▸ ACTIVITY
Your reply should restate the lines from the top of the entries through the line containing "### Alternative 2: TimescaleDB Extension" word for word, with no pictures.

▸ RECORDS TO PROCESS
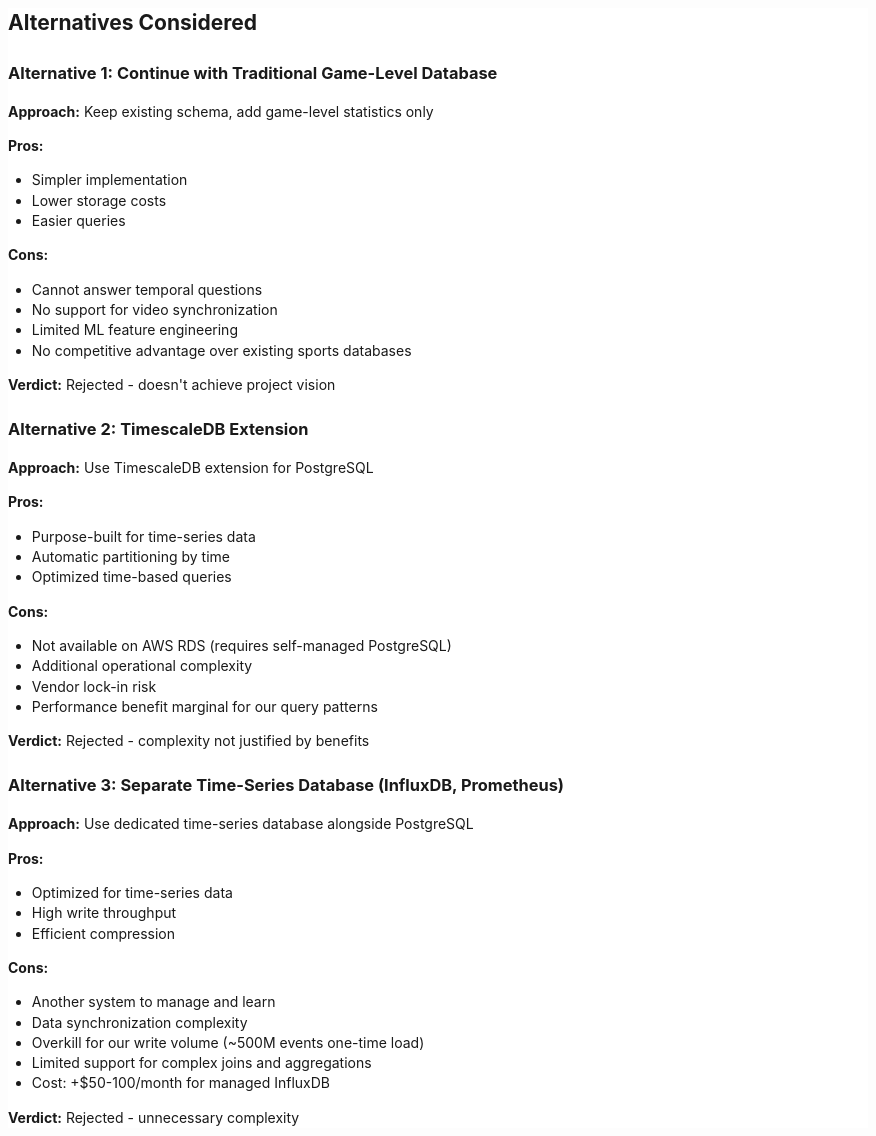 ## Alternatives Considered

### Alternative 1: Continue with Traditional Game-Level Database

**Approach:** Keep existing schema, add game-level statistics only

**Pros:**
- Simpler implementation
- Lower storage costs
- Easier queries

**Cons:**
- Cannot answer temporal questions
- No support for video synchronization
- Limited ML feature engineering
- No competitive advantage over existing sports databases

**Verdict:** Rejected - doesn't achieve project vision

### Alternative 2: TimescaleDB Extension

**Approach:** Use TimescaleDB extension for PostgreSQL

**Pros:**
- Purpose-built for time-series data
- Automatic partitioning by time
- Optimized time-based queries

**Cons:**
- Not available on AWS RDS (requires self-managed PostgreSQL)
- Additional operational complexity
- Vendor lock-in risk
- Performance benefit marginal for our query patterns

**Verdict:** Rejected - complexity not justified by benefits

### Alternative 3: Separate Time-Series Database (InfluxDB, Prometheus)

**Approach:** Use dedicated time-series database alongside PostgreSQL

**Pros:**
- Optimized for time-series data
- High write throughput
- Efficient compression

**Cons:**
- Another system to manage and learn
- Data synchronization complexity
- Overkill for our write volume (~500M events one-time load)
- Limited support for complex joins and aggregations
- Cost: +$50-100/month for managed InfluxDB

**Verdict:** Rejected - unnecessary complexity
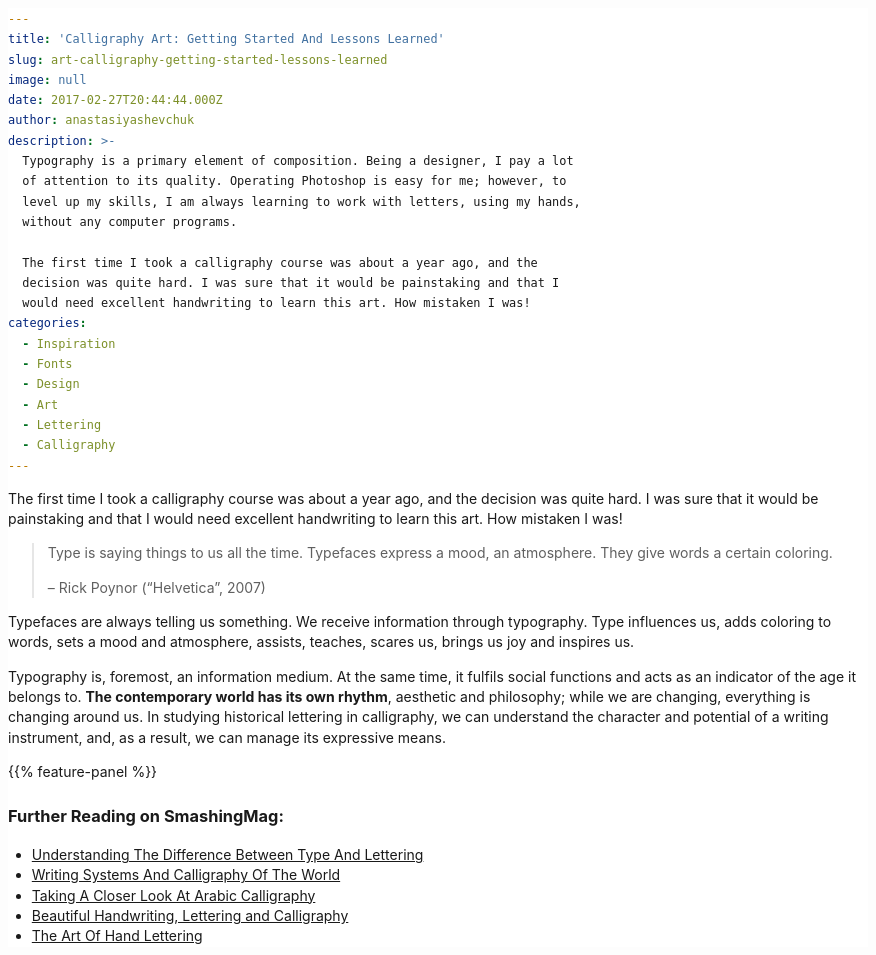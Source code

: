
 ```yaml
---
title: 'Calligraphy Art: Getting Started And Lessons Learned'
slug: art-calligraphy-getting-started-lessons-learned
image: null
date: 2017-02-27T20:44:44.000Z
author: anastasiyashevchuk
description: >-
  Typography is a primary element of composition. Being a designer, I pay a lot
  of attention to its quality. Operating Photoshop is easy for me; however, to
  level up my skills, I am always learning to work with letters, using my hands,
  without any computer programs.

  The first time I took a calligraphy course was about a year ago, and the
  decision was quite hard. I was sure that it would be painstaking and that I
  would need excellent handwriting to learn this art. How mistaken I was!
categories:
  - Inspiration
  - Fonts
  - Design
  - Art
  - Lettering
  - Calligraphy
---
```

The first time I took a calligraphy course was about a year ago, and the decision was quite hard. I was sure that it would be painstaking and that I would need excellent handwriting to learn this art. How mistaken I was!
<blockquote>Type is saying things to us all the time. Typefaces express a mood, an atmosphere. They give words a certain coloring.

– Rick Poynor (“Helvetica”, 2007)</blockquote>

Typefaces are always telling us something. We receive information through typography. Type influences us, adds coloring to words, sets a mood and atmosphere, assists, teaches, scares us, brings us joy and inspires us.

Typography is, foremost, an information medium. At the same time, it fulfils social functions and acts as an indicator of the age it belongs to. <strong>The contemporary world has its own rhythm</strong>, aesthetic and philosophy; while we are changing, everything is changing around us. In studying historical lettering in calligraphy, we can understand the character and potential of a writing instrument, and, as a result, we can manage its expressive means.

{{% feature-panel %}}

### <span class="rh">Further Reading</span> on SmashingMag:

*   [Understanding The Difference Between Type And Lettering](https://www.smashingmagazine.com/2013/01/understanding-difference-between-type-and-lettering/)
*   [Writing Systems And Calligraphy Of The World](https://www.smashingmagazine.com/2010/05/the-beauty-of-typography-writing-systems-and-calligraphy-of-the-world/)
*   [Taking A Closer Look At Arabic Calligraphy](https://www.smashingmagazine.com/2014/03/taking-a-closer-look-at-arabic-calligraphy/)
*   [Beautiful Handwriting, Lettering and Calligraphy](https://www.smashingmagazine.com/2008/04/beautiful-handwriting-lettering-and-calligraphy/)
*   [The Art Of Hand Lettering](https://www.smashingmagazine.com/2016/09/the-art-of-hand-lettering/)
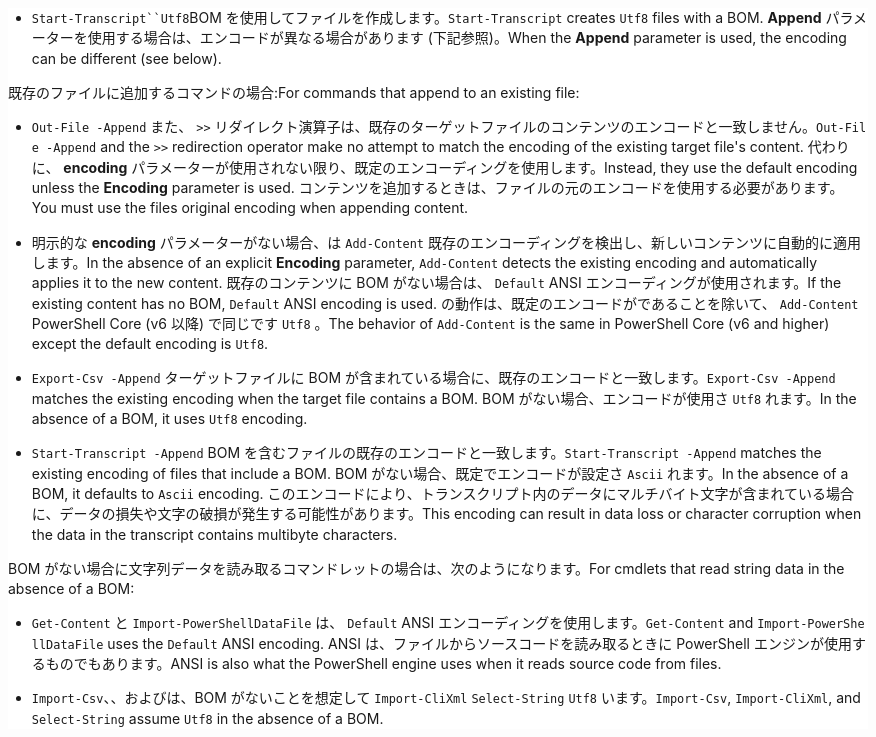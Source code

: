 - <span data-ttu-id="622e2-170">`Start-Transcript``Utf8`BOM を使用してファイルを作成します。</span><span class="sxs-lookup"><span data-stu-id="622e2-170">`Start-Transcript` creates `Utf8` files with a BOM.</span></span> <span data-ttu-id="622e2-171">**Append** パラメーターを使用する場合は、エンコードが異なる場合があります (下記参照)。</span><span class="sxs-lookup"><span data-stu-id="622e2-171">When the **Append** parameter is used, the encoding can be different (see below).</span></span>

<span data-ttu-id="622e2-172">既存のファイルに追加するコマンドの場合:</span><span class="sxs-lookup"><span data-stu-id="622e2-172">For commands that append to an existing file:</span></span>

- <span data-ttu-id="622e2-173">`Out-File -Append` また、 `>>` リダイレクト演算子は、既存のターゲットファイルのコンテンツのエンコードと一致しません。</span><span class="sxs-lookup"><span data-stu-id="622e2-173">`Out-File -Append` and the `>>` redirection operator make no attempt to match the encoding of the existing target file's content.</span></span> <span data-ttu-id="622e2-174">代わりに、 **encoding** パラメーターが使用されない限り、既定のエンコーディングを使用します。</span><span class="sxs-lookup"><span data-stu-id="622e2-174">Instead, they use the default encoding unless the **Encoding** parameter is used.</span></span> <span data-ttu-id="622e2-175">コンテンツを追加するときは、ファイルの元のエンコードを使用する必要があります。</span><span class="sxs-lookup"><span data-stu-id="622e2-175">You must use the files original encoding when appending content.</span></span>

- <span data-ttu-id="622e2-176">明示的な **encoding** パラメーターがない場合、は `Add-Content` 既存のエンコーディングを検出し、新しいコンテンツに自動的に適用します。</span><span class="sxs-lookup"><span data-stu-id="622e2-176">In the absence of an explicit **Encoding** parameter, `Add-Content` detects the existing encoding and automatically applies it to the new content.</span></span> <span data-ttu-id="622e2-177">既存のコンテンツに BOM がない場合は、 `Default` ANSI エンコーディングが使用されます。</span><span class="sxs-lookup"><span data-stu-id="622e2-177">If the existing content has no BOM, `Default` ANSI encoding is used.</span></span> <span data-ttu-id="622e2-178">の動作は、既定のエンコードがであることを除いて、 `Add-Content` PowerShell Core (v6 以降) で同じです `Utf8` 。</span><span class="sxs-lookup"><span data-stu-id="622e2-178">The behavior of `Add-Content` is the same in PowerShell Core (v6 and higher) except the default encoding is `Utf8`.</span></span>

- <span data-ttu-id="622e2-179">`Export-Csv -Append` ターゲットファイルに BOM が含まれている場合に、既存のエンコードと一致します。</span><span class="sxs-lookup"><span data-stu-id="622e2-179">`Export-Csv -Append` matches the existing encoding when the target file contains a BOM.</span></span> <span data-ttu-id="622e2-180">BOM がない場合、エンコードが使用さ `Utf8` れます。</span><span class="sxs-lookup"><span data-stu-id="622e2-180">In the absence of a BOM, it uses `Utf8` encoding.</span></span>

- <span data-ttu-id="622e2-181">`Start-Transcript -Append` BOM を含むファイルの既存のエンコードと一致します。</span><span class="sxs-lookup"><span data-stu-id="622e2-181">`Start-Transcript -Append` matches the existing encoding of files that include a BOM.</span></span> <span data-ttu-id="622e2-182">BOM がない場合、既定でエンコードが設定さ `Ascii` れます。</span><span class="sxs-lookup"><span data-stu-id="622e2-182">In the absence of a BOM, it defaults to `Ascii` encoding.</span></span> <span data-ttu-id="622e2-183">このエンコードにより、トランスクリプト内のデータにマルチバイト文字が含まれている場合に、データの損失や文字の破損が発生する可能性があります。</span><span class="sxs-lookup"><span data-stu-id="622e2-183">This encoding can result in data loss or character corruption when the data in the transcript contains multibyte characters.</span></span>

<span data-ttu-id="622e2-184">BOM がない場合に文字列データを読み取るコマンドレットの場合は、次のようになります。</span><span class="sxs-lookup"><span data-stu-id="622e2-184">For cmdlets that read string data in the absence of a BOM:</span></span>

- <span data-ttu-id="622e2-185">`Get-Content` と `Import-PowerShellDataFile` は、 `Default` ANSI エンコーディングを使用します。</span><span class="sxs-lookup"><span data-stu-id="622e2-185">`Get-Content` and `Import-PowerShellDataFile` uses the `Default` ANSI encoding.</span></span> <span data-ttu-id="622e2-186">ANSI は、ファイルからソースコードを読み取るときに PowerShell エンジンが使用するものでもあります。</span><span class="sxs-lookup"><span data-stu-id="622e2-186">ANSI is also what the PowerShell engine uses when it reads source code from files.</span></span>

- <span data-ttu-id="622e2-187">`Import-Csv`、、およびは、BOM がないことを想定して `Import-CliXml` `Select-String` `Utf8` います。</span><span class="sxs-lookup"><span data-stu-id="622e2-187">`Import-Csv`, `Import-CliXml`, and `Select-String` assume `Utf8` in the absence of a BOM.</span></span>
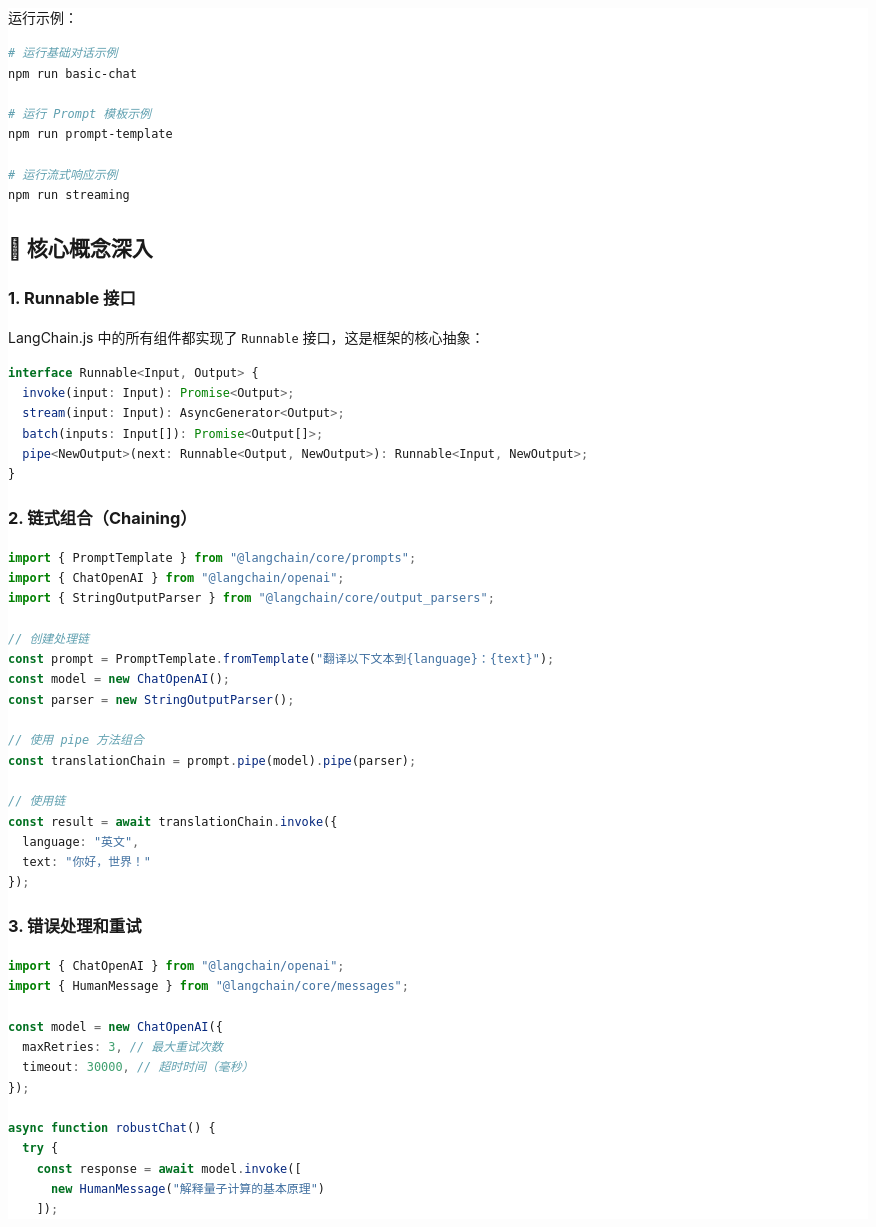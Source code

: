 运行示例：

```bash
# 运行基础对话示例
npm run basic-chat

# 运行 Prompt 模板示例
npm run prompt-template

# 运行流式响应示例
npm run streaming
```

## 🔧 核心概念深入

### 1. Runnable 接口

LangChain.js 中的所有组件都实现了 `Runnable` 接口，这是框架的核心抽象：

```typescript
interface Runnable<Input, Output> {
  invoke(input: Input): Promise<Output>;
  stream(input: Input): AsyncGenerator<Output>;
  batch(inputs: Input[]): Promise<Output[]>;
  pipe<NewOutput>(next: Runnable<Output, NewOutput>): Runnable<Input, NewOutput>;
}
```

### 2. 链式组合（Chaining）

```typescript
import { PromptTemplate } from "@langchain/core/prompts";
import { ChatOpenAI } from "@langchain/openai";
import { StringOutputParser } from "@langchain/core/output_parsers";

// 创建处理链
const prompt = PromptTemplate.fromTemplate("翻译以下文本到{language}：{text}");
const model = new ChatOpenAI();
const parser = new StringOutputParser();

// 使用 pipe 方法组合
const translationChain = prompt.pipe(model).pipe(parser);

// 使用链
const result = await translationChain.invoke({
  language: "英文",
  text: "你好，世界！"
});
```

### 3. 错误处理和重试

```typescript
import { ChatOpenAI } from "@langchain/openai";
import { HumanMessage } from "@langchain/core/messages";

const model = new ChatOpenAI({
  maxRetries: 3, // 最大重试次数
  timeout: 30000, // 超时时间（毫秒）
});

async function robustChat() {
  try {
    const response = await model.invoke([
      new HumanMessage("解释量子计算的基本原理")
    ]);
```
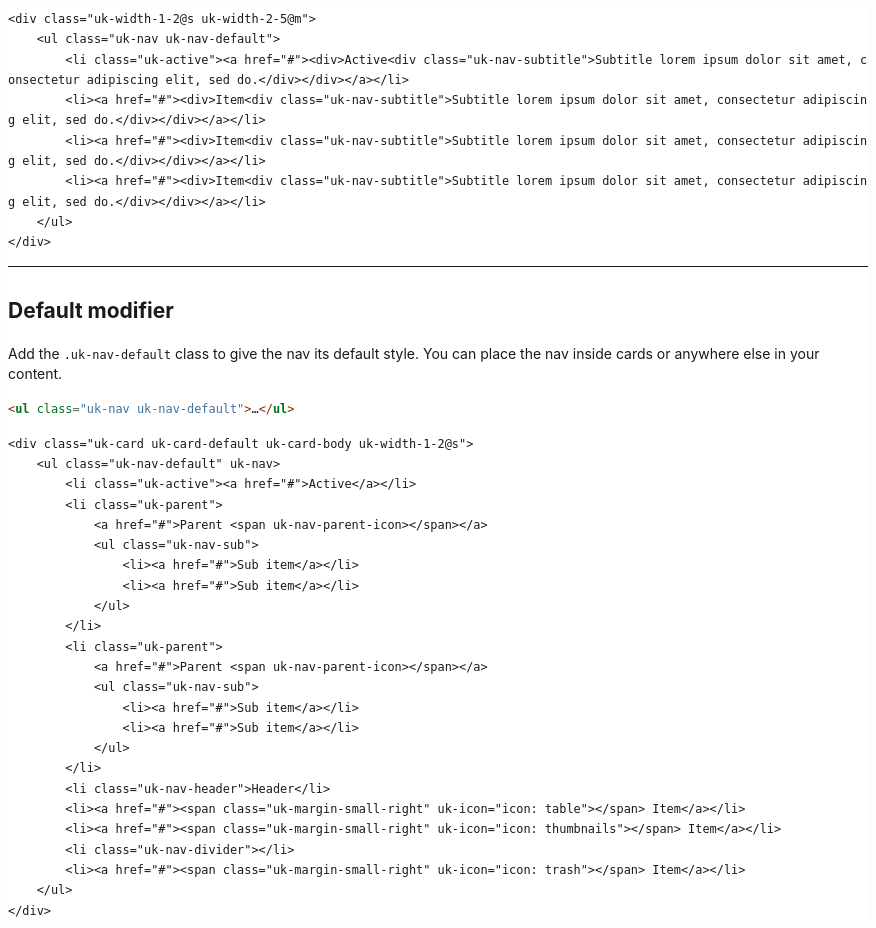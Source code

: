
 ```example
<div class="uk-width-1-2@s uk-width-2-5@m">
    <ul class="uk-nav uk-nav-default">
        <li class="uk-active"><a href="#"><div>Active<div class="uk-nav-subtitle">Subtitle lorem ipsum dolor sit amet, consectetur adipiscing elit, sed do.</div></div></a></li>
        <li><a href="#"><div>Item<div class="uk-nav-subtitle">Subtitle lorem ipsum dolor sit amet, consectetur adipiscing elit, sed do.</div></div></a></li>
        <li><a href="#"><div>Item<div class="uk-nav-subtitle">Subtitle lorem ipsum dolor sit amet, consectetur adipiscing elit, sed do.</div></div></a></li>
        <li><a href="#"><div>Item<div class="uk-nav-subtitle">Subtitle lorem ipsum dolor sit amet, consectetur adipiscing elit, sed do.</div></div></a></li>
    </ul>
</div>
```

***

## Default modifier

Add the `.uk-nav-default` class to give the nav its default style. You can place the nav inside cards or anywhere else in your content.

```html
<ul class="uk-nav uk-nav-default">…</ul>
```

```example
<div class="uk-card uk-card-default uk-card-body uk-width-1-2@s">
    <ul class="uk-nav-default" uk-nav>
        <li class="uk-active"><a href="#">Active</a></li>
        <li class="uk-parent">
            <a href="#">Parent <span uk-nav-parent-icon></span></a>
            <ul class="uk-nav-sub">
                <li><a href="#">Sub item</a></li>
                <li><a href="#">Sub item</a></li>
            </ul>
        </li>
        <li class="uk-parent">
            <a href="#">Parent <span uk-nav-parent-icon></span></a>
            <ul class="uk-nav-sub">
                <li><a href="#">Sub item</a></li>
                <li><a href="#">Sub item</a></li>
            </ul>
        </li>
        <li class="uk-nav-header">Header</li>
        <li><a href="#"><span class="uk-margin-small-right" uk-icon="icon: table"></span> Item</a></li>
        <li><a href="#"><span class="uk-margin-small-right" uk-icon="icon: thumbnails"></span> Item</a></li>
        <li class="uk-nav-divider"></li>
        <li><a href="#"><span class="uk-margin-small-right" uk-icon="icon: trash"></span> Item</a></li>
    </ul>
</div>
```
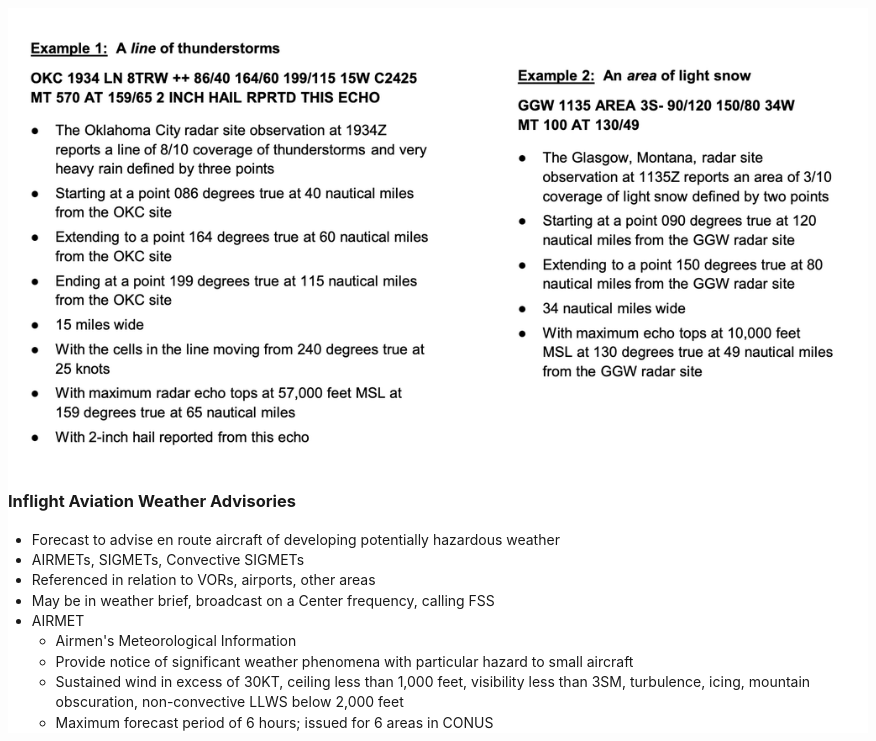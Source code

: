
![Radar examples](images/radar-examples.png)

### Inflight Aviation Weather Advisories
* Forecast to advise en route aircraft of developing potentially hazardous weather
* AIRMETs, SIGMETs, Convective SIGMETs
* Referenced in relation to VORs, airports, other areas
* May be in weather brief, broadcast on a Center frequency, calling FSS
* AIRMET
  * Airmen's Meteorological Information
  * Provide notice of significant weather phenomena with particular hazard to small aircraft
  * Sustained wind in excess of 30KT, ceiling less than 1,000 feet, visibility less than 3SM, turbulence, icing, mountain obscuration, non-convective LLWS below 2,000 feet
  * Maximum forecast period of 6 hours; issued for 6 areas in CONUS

▸ YOUR RESPONSE
 ## Alternatives Considered

### Alternative 1: Continue with Traditional Game-Level Database

**Approach:** Keep existing schema, add game-level statistics only

**Pros:**
- Simpler implementation
- Lower storage costs
- Easier queries

**Cons:**
- Cannot answer temporal questions
- No support for video synchronization
- Limited ML feature engineering
- No competitive advantage over existing sports databases

**Verdict:** Rejected - doesn't achieve project vision

### Alternative 2: TimescaleDB Extension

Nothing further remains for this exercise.